Start of Block
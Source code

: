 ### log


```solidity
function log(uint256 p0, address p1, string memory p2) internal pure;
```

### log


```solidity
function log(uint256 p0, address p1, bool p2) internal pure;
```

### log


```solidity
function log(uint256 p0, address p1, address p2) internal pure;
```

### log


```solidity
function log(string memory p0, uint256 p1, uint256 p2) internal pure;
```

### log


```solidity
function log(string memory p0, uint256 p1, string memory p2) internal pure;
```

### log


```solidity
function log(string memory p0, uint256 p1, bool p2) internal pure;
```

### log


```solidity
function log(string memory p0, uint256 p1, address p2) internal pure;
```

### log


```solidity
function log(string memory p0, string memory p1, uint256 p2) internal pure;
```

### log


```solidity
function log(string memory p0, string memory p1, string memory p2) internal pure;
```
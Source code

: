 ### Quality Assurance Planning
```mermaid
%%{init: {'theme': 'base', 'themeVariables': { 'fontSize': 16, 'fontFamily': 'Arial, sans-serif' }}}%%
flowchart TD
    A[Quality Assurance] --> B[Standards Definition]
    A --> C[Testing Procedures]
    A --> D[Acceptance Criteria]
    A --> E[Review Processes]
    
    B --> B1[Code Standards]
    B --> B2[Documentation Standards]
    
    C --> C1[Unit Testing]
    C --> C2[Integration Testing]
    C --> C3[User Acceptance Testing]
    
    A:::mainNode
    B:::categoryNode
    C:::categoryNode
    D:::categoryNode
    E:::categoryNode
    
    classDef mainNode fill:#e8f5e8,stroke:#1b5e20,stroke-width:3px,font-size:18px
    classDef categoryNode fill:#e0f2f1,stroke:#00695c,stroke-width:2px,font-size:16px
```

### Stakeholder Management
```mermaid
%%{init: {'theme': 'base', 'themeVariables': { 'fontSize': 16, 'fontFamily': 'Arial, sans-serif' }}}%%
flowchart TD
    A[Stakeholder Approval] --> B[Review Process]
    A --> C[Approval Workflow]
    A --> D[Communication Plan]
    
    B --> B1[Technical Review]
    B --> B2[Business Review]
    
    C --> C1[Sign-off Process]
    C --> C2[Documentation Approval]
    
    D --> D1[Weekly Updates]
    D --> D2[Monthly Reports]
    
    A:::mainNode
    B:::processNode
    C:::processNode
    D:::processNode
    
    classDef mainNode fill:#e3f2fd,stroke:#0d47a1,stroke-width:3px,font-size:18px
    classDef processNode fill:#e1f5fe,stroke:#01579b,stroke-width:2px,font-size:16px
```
End of Block
-- WHAT IS BEING ASKED --
Every record above needs to be copied exactly.

-- WORKED SOLUTION --
Source code

: ### log


```solidity
function log(uint256 p0, address p1, string memory p2) internal pure;
```

### log


```solidity
function log(uint256 p0, address p1, bool p2) internal pure;
```

### log


```solidity
function log(uint256 p0, address p1, address p2) internal pure;
```

### log


```solidity
function log(string memory p0, uint256 p1, uint256 p2) internal pure;
```

### log


```solidity
function log(string memory p0, uint256 p1, string memory p2) internal pure;
```

### log


```solidity
function log(string memory p0, uint256 p1, bool p2) internal pure;
```

### log


```solidity
function log(string memory p0, uint256 p1, address p2) internal pure;
```

### log


```solidity
function log(string memory p0, string memory p1, uint256 p2) internal pure;
```

### log


```solidity
function log(string memory p0, string memory p1, string memory p2) internal pure;
```
Source code

: ### Quality Assurance Planning
```mermaid
%%{init: {'theme': 'base', 'themeVariables': { 'fontSize': 16, 'fontFamily': 'Arial, sans-serif' }}}%%
flowchart TD
    A[Quality Assurance] --> B[Standards Definition]
    A --> C[Testing Procedures]
    A --> D[Acceptance Criteria]
    A --> E[Review Processes]
    
    B --> B1[Code Standards]
    B --> B2[Documentation Standards]
    
    C --> C1[Unit Testing]
    C --> C2[Integration Testing]
    C --> C3[User Acceptance Testing]
    
    A:::mainNode
    B:::categoryNode
    C:::categoryNode
    D:::categoryNode
    E:::categoryNode
    
    classDef mainNode fill:#e8f5e8,stroke:#1b5e20,stroke-width:3px,font-size:18px
    classDef categoryNode fill:#e0f2f1,stroke:#00695c,stroke-width:2px,font-size:16px
```

### Stakeholder Management
```mermaid
%%{init: {'theme': 'base', 'themeVariables': { 'fontSize': 16, 'fontFamily': 'Arial, sans-serif' }}}%%
flowchart TD
    A[Stakeholder Approval] --> B[Review Process]
    A --> C[Approval Workflow]
    A --> D[Communication Plan]
    
    B --> B1[Technical Review]
    B --> B2[Business Review]
    
    C --> C1[Sign-off Process]
    C --> C2[Documentation Approval]
    
    D --> D1[Weekly Updates]
    D --> D2[Monthly Reports]
    
    A:::mainNode
    B:::processNode
    C:::processNode
    D:::processNode
    
    classDef mainNode fill:#e3f2fd,stroke:#0d47a1,stroke-width:3px,font-size:18px
    classDef processNode fill:#e1f5fe,stroke:#01579b,stroke-width:2px,font-size:16px
```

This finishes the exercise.